[TASK BRIEF] Would you please transcribe exactly the lines from the one containing "0.166545 0.747474" through the end of the material below, and only those?
• • •
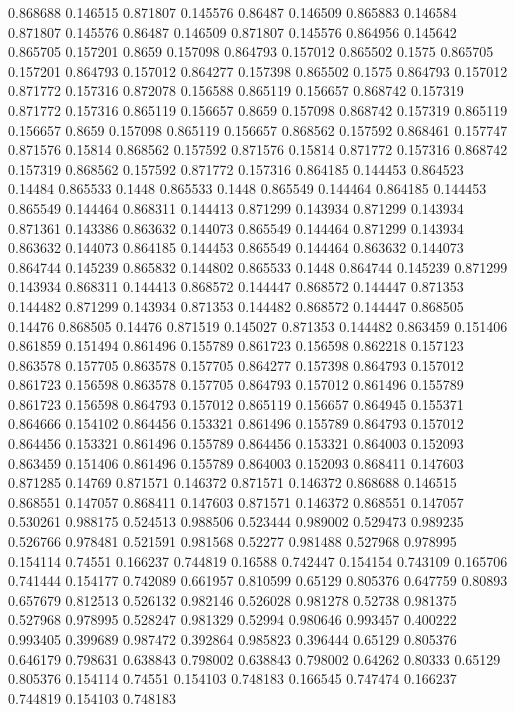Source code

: 0.868688 0.146515
0.871807 0.145576
0.86487 0.146509
0.865883 0.146584
0.871807 0.145576
0.86487 0.146509
0.871807 0.145576
0.864956 0.145642
0.865705 0.157201
0.8659 0.157098
0.864793 0.157012
0.865502 0.1575
0.865705 0.157201
0.864793 0.157012
0.864277 0.157398
0.865502 0.1575
0.864793 0.157012
0.871772 0.157316
0.872078 0.156588
0.865119 0.156657
0.868742 0.157319
0.871772 0.157316
0.865119 0.156657
0.8659 0.157098
0.868742 0.157319
0.865119 0.156657
0.8659 0.157098
0.865119 0.156657
0.868562 0.157592
0.868461 0.157747
0.871576 0.15814
0.868562 0.157592
0.871576 0.15814
0.871772 0.157316
0.868742 0.157319
0.868562 0.157592
0.871772 0.157316
0.864185 0.144453
0.864523 0.14484
0.865533 0.1448
0.865533 0.1448
0.865549 0.144464
0.864185 0.144453
0.865549 0.144464
0.868311 0.144413
0.871299 0.143934
0.871299 0.143934
0.871361 0.143386
0.863632 0.144073
0.865549 0.144464
0.871299 0.143934
0.863632 0.144073
0.864185 0.144453
0.865549 0.144464
0.863632 0.144073
0.864744 0.145239
0.865832 0.144802
0.865533 0.1448
0.864744 0.145239
0.871299 0.143934
0.868311 0.144413
0.868572 0.144447
0.868572 0.144447
0.871353 0.144482
0.871299 0.143934
0.871353 0.144482
0.868572 0.144447
0.868505 0.14476
0.868505 0.14476
0.871519 0.145027
0.871353 0.144482
0.863459 0.151406
0.861859 0.151494
0.861496 0.155789
0.861723 0.156598
0.862218 0.157123
0.863578 0.157705
0.863578 0.157705
0.864277 0.157398
0.864793 0.157012
0.861723 0.156598
0.863578 0.157705
0.864793 0.157012
0.861496 0.155789
0.861723 0.156598
0.864793 0.157012
0.865119 0.156657
0.864945 0.155371
0.864666 0.154102
0.864456 0.153321
0.861496 0.155789
0.864793 0.157012
0.864456 0.153321
0.861496 0.155789
0.864456 0.153321
0.864003 0.152093
0.863459 0.151406
0.861496 0.155789
0.864003 0.152093
0.868411 0.147603
0.871285 0.14769
0.871571 0.146372
0.871571 0.146372
0.868688 0.146515
0.868551 0.147057
0.868411 0.147603
0.871571 0.146372
0.868551 0.147057
0.530261 0.988175
0.524513 0.988506
0.523444 0.989002
0.529473 0.989235
0.526766 0.978481
0.521591 0.981568
0.52277 0.981488
0.527968 0.978995
0.154114 0.74551
0.166237 0.744819
0.16588 0.742447
0.154154 0.743109
0.165706 0.741444
0.154177 0.742089
0.661957 0.810599
0.65129 0.805376
0.647759 0.80893
0.657679 0.812513
0.526132 0.982146
0.526028 0.981278
0.52738 0.981375
0.527968 0.978995
0.528247 0.981329
0.52994 0.980646
0.993457 0.400222
0.993405 0.399689
0.987472 0.392864
0.985823 0.396444
0.65129 0.805376
0.646179 0.798631
0.638843 0.798002
0.638843 0.798002
0.64262 0.80333
0.65129 0.805376
0.154114 0.74551
0.154103 0.748183
0.166545 0.747474
0.166237 0.744819
0.154103 0.748183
• • •
[ANSWER FOR THE TASK]
0.166545 0.747474
0.166237 0.744819
0.154103 0.748183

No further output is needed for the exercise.